Humanlytics

View Original

Mastering Google Analytics Reporting API Requests

Chapter 3— Google Analytics Guide for Absolute Beginners

Mastering Google Analytics Reporting API Requests

As promised in the last post in our series, we’re going to go through the structure of requests in the Google Analytics Reporting API and show you a few pointers on how to create the most awesome request that satisfies your business needs.

More specifically, we are literally going through all fields in the Google Analytics Reporting API Request field talk about

  1. What each field means, and

  2. How can you adjust fields to satisfy your business needs

Because Google Analytics request fields are all-encompassing (and because of our obsessive desire for detail) we won’t go into every field in this post, but instead will only introduce enough fields to get you started submitting requests to Google Analytics.

At the end of this guide, we will also show you some resources you can use to practice constructing and submitting Google Analytics API requests without coding to help you further solidify the concepts introduced in this article.

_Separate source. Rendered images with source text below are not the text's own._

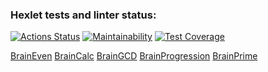 ### Hexlet tests and linter status:

[![Actions Status](https://github.com/vtcaregorodtcev/python-project-49/workflows/hexlet-check/badge.svg)](https://github.com/vtcaregorodtcev/python-project-49/actions)
[![Maintainability](https://api.codeclimate.com/v1/badges/cafb2b2af34f5a8f93b0/maintainability)](https://codeclimate.com/github/vtcaregorodtcev/python-project-49/maintainability)
[![Test Coverage](https://api.codeclimate.com/v1/badges/cafb2b2af34f5a8f93b0/test_coverage)](https://codeclimate.com/github/vtcaregorodtcev/python-project-49/test_coverage)

[BrainEven](https://asciinema.org/a/9dj2WT3M9z6NxO9sApzfrZnht)
[BrainCalc](https://asciinema.org/a/q1Xm80N0TWsyt7xAKmdMkCTYa)
[BrainGCD](https://asciinema.org/a/ULoTIG0gNEe8r0eQwMvKuthyO)
[BrainProgression](https://asciinema.org/a/FXi3OeNRQtGhhV0VrzBWFfTcz)
[BrainPrime](https://asciinema.org/a/h7OXN3D4pLrhSFiW2AVT8A8el)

Throughout the guide, we will be mostly referencing the documentation of Google Analytics Reporting API. Feel free to have it open in another tab as you read, but it would be useful to at least skim it before getting started.

Ready?

Let’s start by looking at requests as a whole

Displayed below are all possible fields you can submit as part of the Google Analytics request API query:

“viewId”: string,
“dateRanges”: [{object(
DateRange)}],
“samplingLevel”: enum(
Sampling),
“dimensions”: [{object(
Dimension)}],
“dimensionFilterClauses”: [{object(
DimensionFilterClause)}],
“metrics”: [{object(
Metric)}],
“metricFilterClauses”: [{object(
MetricFilterClause)}],
“filtersExpression”: string,
“orderBys”: [{object(
OrderBy)}],
“segments”: [{object(
Segment)}],
“pivots”: [{object(
Pivot)}],
“cohortGroup”: {object(
CohortGroup)},
“pageToken”: string,
“pageSize”: number,
“includeEmptyRows”: boolean,
“hideTotals”: boolean,
“hideValueRanges”: boolean

There are some fields that probably would take an entire article to explain (segmentation), whereas other fields are self-explanatory (such as hideTotals).

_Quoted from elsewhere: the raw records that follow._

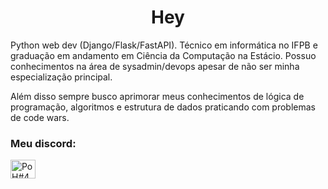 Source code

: <h1 align="center">Hey</h1>

<p>
Python web dev (Django/Flask/FastAPI). Técnico em informática no IFPB e graduação em andamento em Ciência da Computação na Estácio. Possuo conhecimentos na área de sysadmin/devops apesar de não ser minha especialização principal.

Além disso sempre busco aprimorar meus conhecimentos de lógica de programação, algoritmos e estrutura de dados praticando com problemas de code wars.
</p>

<h3 align="left">Meu discord:</h3>
<p align="left">
<a href="https://discord.gg/PoH#4968" target="blank"><img align="center" src="https://raw.githubusercontent.com/rahuldkjain/github-profile-readme-generator/master/src/images/icons/Social/discord.svg" alt="PoH#4968" height="30" width="40" /></a>
</p>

Let’s start by walking through the easy to understand fields and look at what each of these fields is for and how it might be relevant based on your business needs.

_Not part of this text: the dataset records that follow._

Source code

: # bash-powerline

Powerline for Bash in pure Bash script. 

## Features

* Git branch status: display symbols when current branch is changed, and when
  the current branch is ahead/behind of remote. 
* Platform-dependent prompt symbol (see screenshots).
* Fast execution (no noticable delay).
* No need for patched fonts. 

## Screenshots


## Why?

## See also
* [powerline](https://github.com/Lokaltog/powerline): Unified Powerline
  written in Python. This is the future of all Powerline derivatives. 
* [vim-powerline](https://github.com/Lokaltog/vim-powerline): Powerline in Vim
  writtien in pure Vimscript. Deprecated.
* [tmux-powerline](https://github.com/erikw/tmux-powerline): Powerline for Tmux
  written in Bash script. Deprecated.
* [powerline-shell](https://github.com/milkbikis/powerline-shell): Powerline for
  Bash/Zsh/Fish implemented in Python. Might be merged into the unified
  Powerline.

Then, we’ll spend some time talking through the key fields that will truly make you a reporting API master, and teach you how to extract the most value from their functionalities.

We’ll also end up writing some more on these fields later!

The self-explanatory fields

google-analytics-api-guide-for-absolute-beginners-chapter-two

Mastering Google Analytics Reporting API Requests

In this section, fields are presented by their rough order of importance.

ViewId (Mandatory)

Input: String

This is essentially the id of your Google Analytics view that you want to get your data from.

If you are not familiar with the Account -> Property -> View structure of Google Analytics, use this guide to learn more about it.

Essentially, the view is a unique copy of your website data filtered by some pre-set conditions if you have configured it.

dateRanges (Mandatory)

Input: A list of (max 2) dateRanges objects

This is another essential request field that you will work with very frequently when you are submitting Google Analytics requests.

If you want to, for example, analyze your data on a day-to-day or week-to-week basis, this is NOT the field you should change to make that analysis happen (you should add day or week as a dimension instead).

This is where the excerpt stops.